Security researchers discovered that two versions of the popular Python AI library Ultralytics were compromised to distribute cryptocurrency mining malware. The affected versions 8.3.41 and 8.3.42 have been removed from the Python Package Index (PyPI) repository.
Users reported unusual spikes in CPU usage after installing these versions, which led to the discovery of unauthorized cryptocurrency mining code. Glenn Jocher, the project maintainer, confirmed on GitHub that malicious code had been injected into the PyPI deployment workflow.
The attackers employed a sophisticated cyber attack to breach the build environment, exploiting a known vulnerability in GitHub Actions Script. This allowed them to modify the code after the review process, creating a mismatch between the PyPI package and the GitHub repository code.
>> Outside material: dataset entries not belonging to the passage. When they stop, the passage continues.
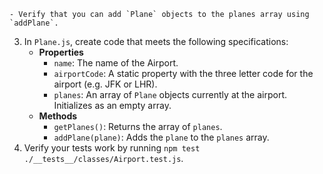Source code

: 
    - Verify that you can add `Plane` objects to the planes array using `addPlane`.
3. In `Plane.js`, create code that meets the following specifications:
    - **Properties**
        - `name`: The name of the Airport.
        - `airportCode`: A static property with the three letter code for the airport (e.g. JFK or LHR).
        - `planes`: An array of `Plane` objects currently at the airport. Initializes as an empty array.
    - **Methods**
        - `getPlanes()`: Returns the array of `planes`.
        - `addPlane(plane)`: Adds the `plane` to the `planes` array. 
4. Verify your tests work by running `npm test ./__tests__/classes/Airport.test.js`.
The malicious pull requests came from a GitHub account called "openimbot" claiming association with OpenIM SDK. The injected code deployed XMRig, a cryptocurrency mining program, though security experts warn that more dangerous malware could have been distributed through similar methods.
ComfyUI, which uses Ultralytics as a dependency, has updated its manager to alert users running compromised versions. A new version of Ultralytics has been released with enhanced security measures for the publication workflow.
Users are strongly advised to upgrade to the latest version of the library immediately. While this incident resulted in cryptocurrency mining, security researchers emphasize that similar attacks could potentially distribute more harmful malware like backdoors or remote access trojans.
The breach highlights ongoing security challenges in software supply chains and the need for robust protection measures in development workflows.